I opened the generated execution policy JSON and the first thing I saw was the kind of permission shape that looks fine at 2% test size and insane the second there is real liquidity behind it.
The agent had route resolution, bridge state, vault target, signer path, and a write policy that was basically pretending “contract_call” is a normal permission. It is not. It is the permission creep field. The one that starts as deposit testing and later becomes the place where someone forgets to lock the selector, widens the IAM role, adds retry logic, and suddenly an autonomous agent can do more than the route ever needed.
I only wanted OctoClaw to touch one bridged asset, one approved ERC 4626 vault, one function selector, one capped amount, with manual review if gas jumped or the token mapping came back weird. Not a generic router call. Not a strategy executor role with a friendly name. Not direct signer access because “the model already knows the route.”

The selector was the whole fight.
deposit() was fine. In raw policy terms, that meant allowing 0xb6b55f25 and nothing else. I did not want withdraw(), redeem(), rebalance(), helper calls, vault sweeping, auto-exit, or some later “safety” routine that gets added because a dev thinks the agent should recover from a bad fill by itself. If the agent needs anything beyond deposit to complete the route, I want it to fail loudly before funds move.
The first policy was too permissive around the signer boundary. Read market data, read bridge state, read vault state, fine. Write through the constrained wrapper only. The wrapper checks APPROVED_ASSET, APPROVED_VAULT, ALLOWED_SELECTOR, MAX_DEPOSIT, GAS_LIMIT_WEI, and whether AUTO_RETRY is false before the call gets anywhere near execution. If any of those are missing, null, stale, or filled by the agent instead of the config, the call dies.
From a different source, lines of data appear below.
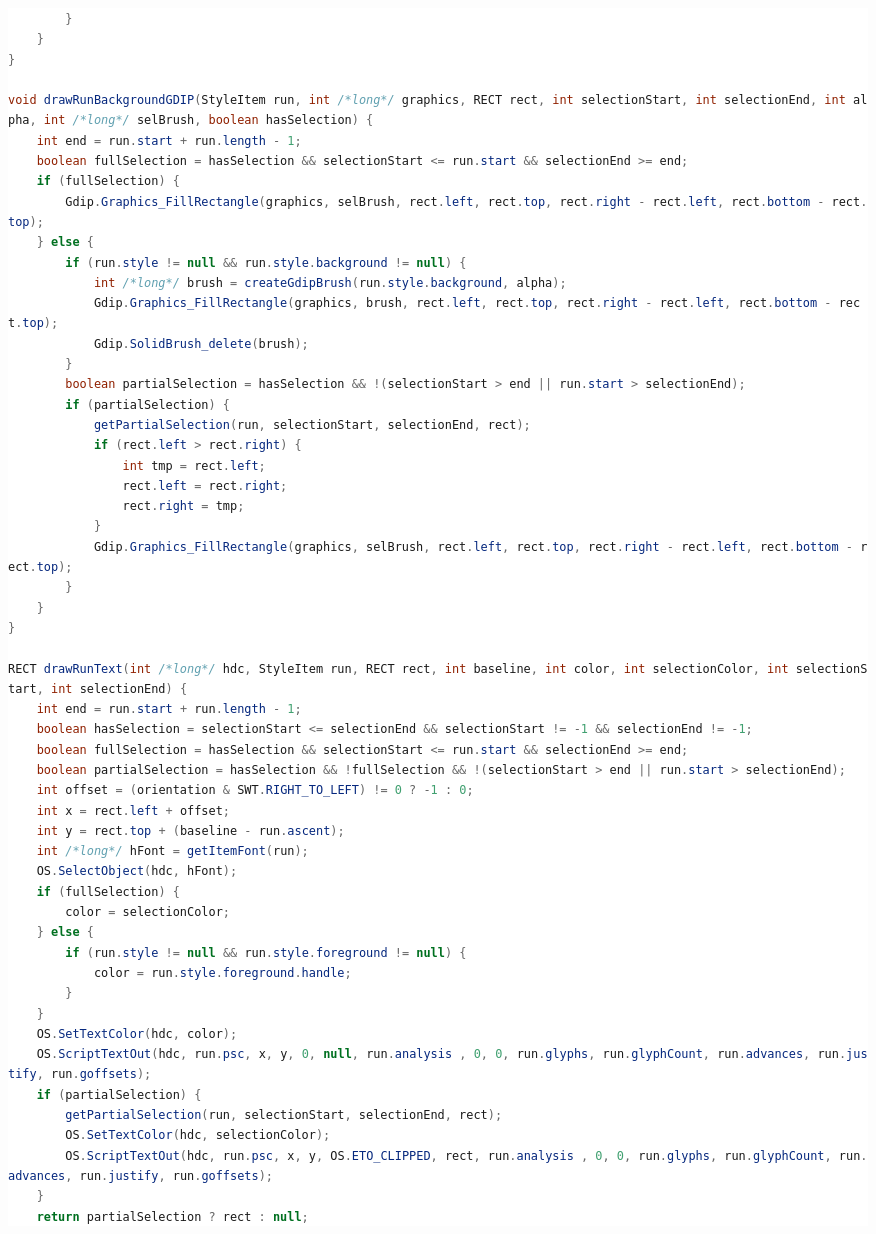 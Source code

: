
 ```java
		}
	}
}

void drawRunBackgroundGDIP(StyleItem run, int /*long*/ graphics, RECT rect, int selectionStart, int selectionEnd, int alpha, int /*long*/ selBrush, boolean hasSelection) {
	int end = run.start + run.length - 1;
	boolean fullSelection = hasSelection && selectionStart <= run.start && selectionEnd >= end;
	if (fullSelection) {
		Gdip.Graphics_FillRectangle(graphics, selBrush, rect.left, rect.top, rect.right - rect.left, rect.bottom - rect.top);
	} else {
		if (run.style != null && run.style.background != null) {
			int /*long*/ brush = createGdipBrush(run.style.background, alpha);
			Gdip.Graphics_FillRectangle(graphics, brush, rect.left, rect.top, rect.right - rect.left, rect.bottom - rect.top);
			Gdip.SolidBrush_delete(brush);
		}
		boolean partialSelection = hasSelection && !(selectionStart > end || run.start > selectionEnd);
		if (partialSelection) {
			getPartialSelection(run, selectionStart, selectionEnd, rect);
			if (rect.left > rect.right) {
				int tmp = rect.left;
				rect.left = rect.right;
				rect.right = tmp;
			}
			Gdip.Graphics_FillRectangle(graphics, selBrush, rect.left, rect.top, rect.right - rect.left, rect.bottom - rect.top);
		}
	}
}

RECT drawRunText(int /*long*/ hdc, StyleItem run, RECT rect, int baseline, int color, int selectionColor, int selectionStart, int selectionEnd) {
	int end = run.start + run.length - 1;
	boolean hasSelection = selectionStart <= selectionEnd && selectionStart != -1 && selectionEnd != -1;
	boolean fullSelection = hasSelection && selectionStart <= run.start && selectionEnd >= end;
	boolean partialSelection = hasSelection && !fullSelection && !(selectionStart > end || run.start > selectionEnd);
	int offset = (orientation & SWT.RIGHT_TO_LEFT) != 0 ? -1 : 0;
	int x = rect.left + offset;
	int y = rect.top + (baseline - run.ascent);
	int /*long*/ hFont = getItemFont(run);
	OS.SelectObject(hdc, hFont);
	if (fullSelection) {
		color = selectionColor;
	} else {
		if (run.style != null && run.style.foreground != null) {
			color = run.style.foreground.handle;
		}
	}
	OS.SetTextColor(hdc, color);
	OS.ScriptTextOut(hdc, run.psc, x, y, 0, null, run.analysis , 0, 0, run.glyphs, run.glyphCount, run.advances, run.justify, run.goffsets);
	if (partialSelection) {
		getPartialSelection(run, selectionStart, selectionEnd, rect);
		OS.SetTextColor(hdc, selectionColor);
		OS.ScriptTextOut(hdc, run.psc, x, y, OS.ETO_CLIPPED, rect, run.analysis , 0, 0, run.glyphs, run.glyphCount, run.advances, run.justify, run.goffsets);
	}
	return partialSelection ? rect : null;
```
I had to stare at that longer than I expected because the route itself looked correct. EVM Bridge had the asset landing where expected, OctoClaw had the signal, the vault accepted deposits, and the simulation returned green. That is exactly the kind of setup that makes people loosen permissions too early. Everything works, so the boundary gets treated like cleanup.
The bridge mapping is where I got more annoying. If the wrapped asset identifier does not match the approved token after bridge settlement, I do not care if the strategy is right. Block it. If the vault address resolves but the chain ID is not the one I pinned, block it. If gas estimate spikes after settlement and the agent wants to retry with a wider ceiling, block it and make me approve the retry manually. I do not want an automated recovery path turning a small route failure into wallet-level state manipulation.

ERC 4626 being standardized almost makes this worse because it tricks you into thinking the vault surface is tidy. The interface is tidy. The permissions are not. deposit and redeem sitting near each other in the same mental bucket is how you end up giving a trading agent exit capability when all you needed was capped entry.
The ugly version I left in place is simple enough to audit while tired. OctoClaw can read wide, prepare the route, and propose the deposit, but execution is dumb and narrow. Asset must match. Vault must match. Selector must match. Amount must stay under cap. Gas must stay under ceiling. Retry stays manual. Anything else gets rejected.
I am still not fully comfortable with it, which is probably the correct state to be in.
The log I wanted to see was not success. It was this:
execution_rejected | reason=cap_exceeded | selector=0xb6b55f25 | vault=approved | asset=approved | auto_retry=false | manual_review=true
Leaving it running overnight with that boundary still feels dumb, but less dumb than letting a model decide what “vault access” means.